Outras tecnologias já estão disponíveis
O desconhecido prazo para a disseminação do uso de carros autônomos no país não é sinônimo de ausência de tecnologia no setor automotivo. Algumas startups apostam na inteligência artificial e na análise de dados para incrementar o mercado.
“Nós fazemos uma inspeção veicular automatizada, realizando a detecção de danos externos em veículos. Ao recebermos a imagem de um veículo, é feita uma verificação completa nessa imagem para detectar possíveis danos, o tipo, a localização e a severidade do dano. Cem por cento dessa detecção é feita por inteligência artificial”, explica Paulo Moura, CEO da Eagol, sobre os serviços da startup, contratados, geralmente, por locadoras, seguradoras e frotistas.
Paulo comenta, ainda, que o período de pandemia foi aproveitado pela empresa para a melhoria da tecnologia utilizada. “Nós somos uma startup relativamente nova. Quando a gente começou, ativamente, no mercado, veio a pandemia. Nesse momento, a gente preferiu não direcionar os esforços para a captação de novos clientes, e sim dar atenção para o desenvolvimento da nossa tecnologia de precisão, identificando danos cada vez menores, por exemplo”. Ainda segundo Paulo Moura, a expectativa é de crescimento ainda maior a partir de 2022.

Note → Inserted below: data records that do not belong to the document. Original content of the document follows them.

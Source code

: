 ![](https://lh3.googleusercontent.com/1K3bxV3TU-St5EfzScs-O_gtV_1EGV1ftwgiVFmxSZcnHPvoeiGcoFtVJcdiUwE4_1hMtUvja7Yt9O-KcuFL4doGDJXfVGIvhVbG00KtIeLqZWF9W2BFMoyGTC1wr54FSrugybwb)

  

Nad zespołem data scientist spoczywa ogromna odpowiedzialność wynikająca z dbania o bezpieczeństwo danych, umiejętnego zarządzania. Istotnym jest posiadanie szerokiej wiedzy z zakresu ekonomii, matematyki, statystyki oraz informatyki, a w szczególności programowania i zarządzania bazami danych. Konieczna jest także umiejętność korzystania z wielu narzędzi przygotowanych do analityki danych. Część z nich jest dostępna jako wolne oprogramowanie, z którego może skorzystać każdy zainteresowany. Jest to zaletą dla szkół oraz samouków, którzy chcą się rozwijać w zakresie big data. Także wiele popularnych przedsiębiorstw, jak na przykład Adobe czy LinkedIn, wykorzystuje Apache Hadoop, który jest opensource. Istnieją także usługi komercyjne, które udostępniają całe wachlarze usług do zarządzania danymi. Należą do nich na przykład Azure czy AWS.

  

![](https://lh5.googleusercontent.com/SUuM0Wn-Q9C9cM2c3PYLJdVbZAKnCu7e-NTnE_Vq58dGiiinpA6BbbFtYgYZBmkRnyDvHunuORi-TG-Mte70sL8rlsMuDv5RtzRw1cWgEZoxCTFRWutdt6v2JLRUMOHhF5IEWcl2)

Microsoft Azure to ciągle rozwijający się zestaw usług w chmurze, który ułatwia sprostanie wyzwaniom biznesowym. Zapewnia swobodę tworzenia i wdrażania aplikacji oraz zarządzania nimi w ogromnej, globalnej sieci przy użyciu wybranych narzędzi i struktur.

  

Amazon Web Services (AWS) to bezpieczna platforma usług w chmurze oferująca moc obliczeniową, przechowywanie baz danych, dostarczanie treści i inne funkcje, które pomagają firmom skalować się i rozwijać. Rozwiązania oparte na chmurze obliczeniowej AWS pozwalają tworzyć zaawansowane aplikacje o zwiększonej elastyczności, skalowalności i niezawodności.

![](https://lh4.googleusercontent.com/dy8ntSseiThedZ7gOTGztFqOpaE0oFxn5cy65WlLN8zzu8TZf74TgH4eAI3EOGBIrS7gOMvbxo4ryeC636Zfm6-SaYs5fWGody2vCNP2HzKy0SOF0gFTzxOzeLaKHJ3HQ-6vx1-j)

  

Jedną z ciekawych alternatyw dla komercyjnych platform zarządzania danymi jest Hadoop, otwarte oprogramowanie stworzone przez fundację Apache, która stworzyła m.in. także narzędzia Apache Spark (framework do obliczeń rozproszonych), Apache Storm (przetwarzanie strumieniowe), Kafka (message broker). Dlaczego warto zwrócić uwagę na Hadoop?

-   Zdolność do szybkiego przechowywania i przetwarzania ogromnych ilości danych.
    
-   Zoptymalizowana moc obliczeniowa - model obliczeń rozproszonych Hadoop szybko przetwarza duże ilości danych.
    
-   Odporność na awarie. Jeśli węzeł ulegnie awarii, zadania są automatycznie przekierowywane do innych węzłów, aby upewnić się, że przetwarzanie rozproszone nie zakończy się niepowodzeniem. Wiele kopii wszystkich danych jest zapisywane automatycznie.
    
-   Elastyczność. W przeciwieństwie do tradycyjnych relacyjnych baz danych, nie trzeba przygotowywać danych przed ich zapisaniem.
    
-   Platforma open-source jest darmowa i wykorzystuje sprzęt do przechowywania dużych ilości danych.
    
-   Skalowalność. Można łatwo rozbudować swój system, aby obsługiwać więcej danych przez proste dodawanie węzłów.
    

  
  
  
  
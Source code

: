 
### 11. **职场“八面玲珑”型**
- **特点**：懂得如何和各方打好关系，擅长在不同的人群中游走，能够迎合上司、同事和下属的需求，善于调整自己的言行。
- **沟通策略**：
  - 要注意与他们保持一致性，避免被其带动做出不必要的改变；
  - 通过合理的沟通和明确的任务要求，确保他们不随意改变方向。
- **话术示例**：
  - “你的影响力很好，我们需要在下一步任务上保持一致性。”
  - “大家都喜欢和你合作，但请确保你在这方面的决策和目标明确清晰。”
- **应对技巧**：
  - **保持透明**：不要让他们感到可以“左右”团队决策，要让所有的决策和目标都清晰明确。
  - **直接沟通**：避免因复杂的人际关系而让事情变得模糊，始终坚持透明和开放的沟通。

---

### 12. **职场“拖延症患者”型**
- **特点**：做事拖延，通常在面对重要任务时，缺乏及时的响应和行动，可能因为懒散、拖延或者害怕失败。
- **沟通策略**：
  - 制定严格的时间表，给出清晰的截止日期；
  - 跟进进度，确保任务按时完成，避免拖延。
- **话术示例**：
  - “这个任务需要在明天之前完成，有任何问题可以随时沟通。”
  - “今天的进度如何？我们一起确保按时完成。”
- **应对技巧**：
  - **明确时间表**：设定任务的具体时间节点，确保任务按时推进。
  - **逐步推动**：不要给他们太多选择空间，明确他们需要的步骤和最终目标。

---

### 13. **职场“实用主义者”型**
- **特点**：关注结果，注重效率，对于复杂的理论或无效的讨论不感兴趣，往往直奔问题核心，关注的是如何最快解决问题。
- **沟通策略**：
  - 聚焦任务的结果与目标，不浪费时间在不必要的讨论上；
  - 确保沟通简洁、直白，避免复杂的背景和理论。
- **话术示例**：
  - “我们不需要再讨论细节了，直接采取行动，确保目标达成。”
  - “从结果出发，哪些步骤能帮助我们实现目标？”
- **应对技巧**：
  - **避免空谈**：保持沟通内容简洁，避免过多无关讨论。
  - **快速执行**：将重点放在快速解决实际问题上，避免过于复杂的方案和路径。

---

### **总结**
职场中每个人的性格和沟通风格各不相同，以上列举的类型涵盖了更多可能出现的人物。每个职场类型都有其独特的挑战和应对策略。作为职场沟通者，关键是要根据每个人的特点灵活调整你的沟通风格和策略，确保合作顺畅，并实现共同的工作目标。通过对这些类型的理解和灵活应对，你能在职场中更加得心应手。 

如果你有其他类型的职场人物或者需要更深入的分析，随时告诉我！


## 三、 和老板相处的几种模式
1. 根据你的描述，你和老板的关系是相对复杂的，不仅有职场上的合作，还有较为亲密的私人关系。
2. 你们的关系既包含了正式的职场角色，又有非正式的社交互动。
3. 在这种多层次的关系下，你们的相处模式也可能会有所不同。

A tecnologia não precisa ser utilizada apenas no automóvel. O motorista, fator ainda essencial na direção, como visto, também pode ser acompanhado. É o que faz a Dersalis, startup que integra o setor automotivo e possui parceria com grandes montadoras.
“A nossa tecnologia atua de forma preditiva com objetivo de evitar situações de risco ao condutor. Nosso dispositivo vestível (uma pulseira) permite o acompanhamento do motorista em tempo real. Através dos nossos biomarcadores extraídos dos sinais vitais do operador, analisamos e trabalhamos esses dados para aumentar a saúde, a segurança e a performance do colaborador dentro da operação”, explica Betina Rezende, head de marketing da Dersalis.
“A pulseira não depende de conexão com a internet. Mesmo em locais mais inacessíveis, o sistema emite interações autônomas que orientam o colaborador a realizar atividades para evitar a chegada de um alerta crítico de fadiga, como fazer um alongamento ou até executar um teste de atenção”, continua Betina, que finaliza: “uma máquina precisa de uma manutenção preventiva para não acontecer um acidente, para não quebrar, e com o ser humano também pode ocorrer da mesma forma. Para evitar um acidente deve haver uma atuação preditiva. Assim conseguimos identificar, por exemplo, até uma predisposição para doenças cardiovasculares”.
A Eagol e a Dersalis foram duas startups selecionadas, em setembro de 2021, para um programa de desenvolvimento de soluções no setor automotivo realizado pela Mercedes-Benz, em parceria com a Liga Ventures.